O coordenador do Departamento Científico de Pneumologia da Sociedade de Medicina e Cirurgia de Campinas (SMCC), Rene Penna Chaves, também citou o programa municipal como alternativa para quem quer parar com o cigarro e pontuou que o melhor tratamento é a prevenção, ou seja, não começar a fumar e conscientizar as crianças a partir dos dez anos deidade.

"A ação da nicotina, que é a substância principal que traz a sensação de saciedade e bemestar do cigarro, é rapidamente absorvida depois que a pessoa inala e tem uma duração na corrente sanguínea de aproximadamente umas duas horas, por isso há a sensação da queda do nível de nicotina no sangue e a necessidade de acender o novo cigarro", esclarece.

Os cigarros eletrônicos, que se popularizaram no Brasil, estão fazendo com que jovens menosprezem os riscos, segundo o especialista. "Eles estão ingerindo as mesmas substâncias que são consumidas através do cigarro. E a indústria não informa a realidade dos malefícios causados por esses dispositivos. A rigor, a comercialização desses dispositivos é proibida por lei, mas nós sabemos que isso acontece à luz do dia", lamenta o médico.

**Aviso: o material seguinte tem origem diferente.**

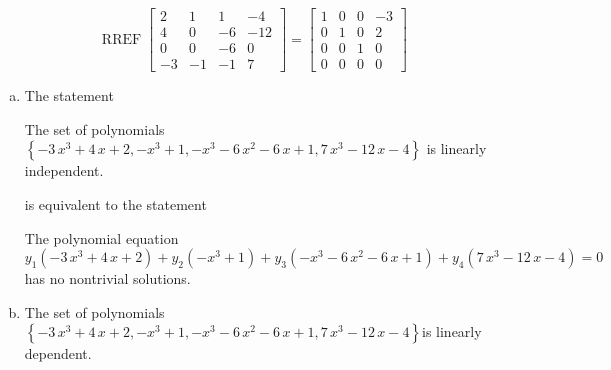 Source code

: \begin{exerciseAnswer} 


\[\operatorname{RREF} \left[\begin{array}{cccc}
2 & 1 & 1 & -4 \\
4 & 0 & -6 & -12 \\
0 & 0 & -6 & 0 \\
-3 & -1 & -1 & 7
\end{array}\right] = \left[\begin{array}{cccc}
1 & 0 & 0 & -3 \\
0 & 1 & 0 & 2 \\
0 & 0 & 1 & 0 \\
0 & 0 & 0 & 0
\end{array}\right] \]


\begin{enumerate}[(a)]
\item The statement 
\begin{center}\begin{minipage}{0.8\textwidth}
 The set of polynomials \( \left\{ -3 \, x^{3} + 4 \, x + 2 , -x^{3} + 1 , -x^{3} - 6 \, x^{2} - 6 \, x + 1 , 7 \, x^{3} - 12 \, x - 4 \right\} \) is linearly independent.
\end{minipage}\end{center}
     is equivalent to the statement 
\begin{center}\begin{minipage}{0.8\textwidth}
 The polynomial equation \[ y_{1} \left( -3 \, x^{3} + 4 \, x + 2 \right) + y_{2} \left( -x^{3} + 1 \right) + y_{3} \left( -x^{3} - 6 \, x^{2} - 6 \, x + 1 \right) + y_{4} \left( 7 \, x^{3} - 12 \, x - 4 \right) = 0 \] has no nontrivial solutions. 
\end{minipage}\end{center}
    
\item The set of polynomials \( \left\{ -3 \, x^{3} + 4 \, x + 2 , -x^{3} + 1 , -x^{3} - 6 \, x^{2} - 6 \, x + 1 , 7 \, x^{3} - 12 \, x - 4 \right\} \)is linearly dependent.
\end{enumerate}
    
\end{exerciseAnswer}
    
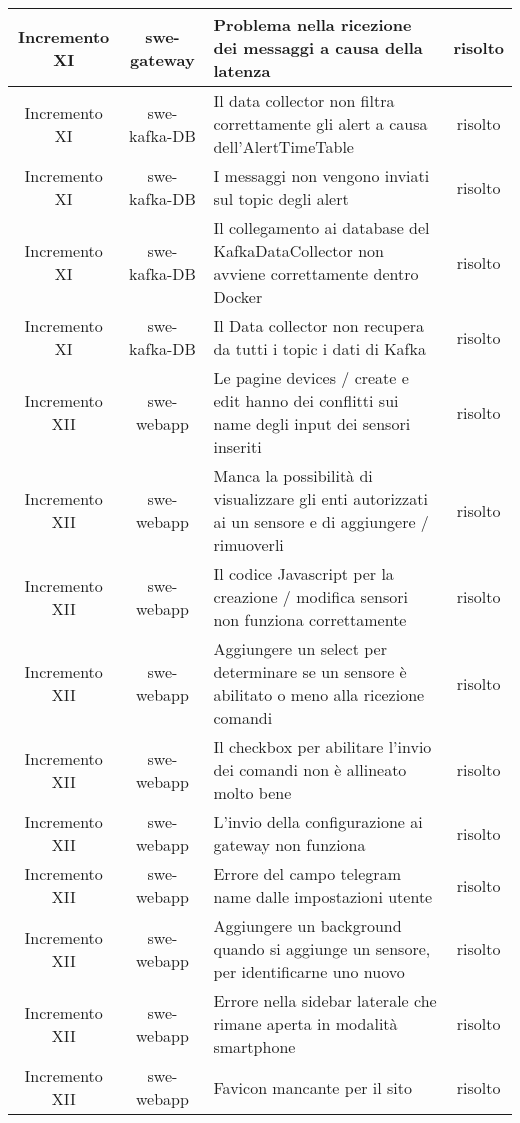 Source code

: \begin{center}
\begin{longtable}{|c|c|p{8cm}|c|}
	    \hline
	    Incremento XI & swe-gateway & Problema nella ricezione dei messaggi a causa della latenza  & risolto \\
	    \hline
	    Incremento XI & swe-kafka-DB & Il data collector non filtra correttamente gli alert a causa dell'AlertTimeTable & risolto \\
	    \hline
	    Incremento XI & swe-kafka-DB & I messaggi non vengono inviati sul topic degli alert & risolto \\
	    \hline
	    Incremento XI & swe-kafka-DB & Il collegamento ai database del KafkaDataCollector non avviene correttamente dentro Docker & risolto \\
	    \hline
	    Incremento XI & swe-kafka-DB & Il Data collector non recupera da tutti i topic i dati di Kafka & risolto \\
	    \hline
	    Incremento XII & swe-webapp & Le pagine devices / create e edit hanno dei conflitti sui name degli input dei sensori inseriti & risolto \\
	    \hline
	    Incremento XII & swe-webapp & Manca la possibilità di visualizzare gli enti autorizzati ai un sensore e di aggiungere / rimuoverli & risolto \\
	    \hline
	    Incremento XII & swe-webapp & Il codice Javascript per la creazione / modifica sensori non funziona correttamente & risolto \\
	    \hline
	    Incremento XII & swe-webapp & Aggiungere un select per determinare se un sensore è abilitato o meno alla ricezione comandi & risolto \\
	    \hline
	    Incremento XII & swe-webapp & Il checkbox per abilitare l'invio dei comandi non è allineato molto bene & risolto \\
	    \hline
	    Incremento XII & swe-webapp & L'invio della configurazione ai gateway non funziona & risolto \\
	    \hline
	    Incremento XII & swe-webapp & Errore del campo telegram name dalle impostazioni utente  & risolto \\
	    \hline
	    Incremento XII & swe-webapp & Aggiungere un background quando si aggiunge un sensore, per identificarne uno nuovo & risolto \\
	    \hline
	    Incremento XII & swe-webapp & Errore nella sidebar laterale che rimane aperta in modalità smartphone  & risolto \\
	    \hline
	    Incremento XII & swe-webapp & Favicon mancante per il sito & risolto \\
	    \hline

\end{longtable}
\end{center}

Diante do nevoeiro que se forma a cada tragada, é importante também se atentar aos efeitos do fumo passivo. "Todo mundo está sujeito, são os mesmos efeitos do fumante, em um grau um pouco menor. Temos que olhar ao nosso redor para que este também seja um incentivo para parar de fumar. Já tivemos no grupo quem parou de fumar porque pessoas, como um neto, não queriam ficar próximas pelo cheiro do cigarro", relata Vivian, coordenadora do Programa Municipal de Tabagismo.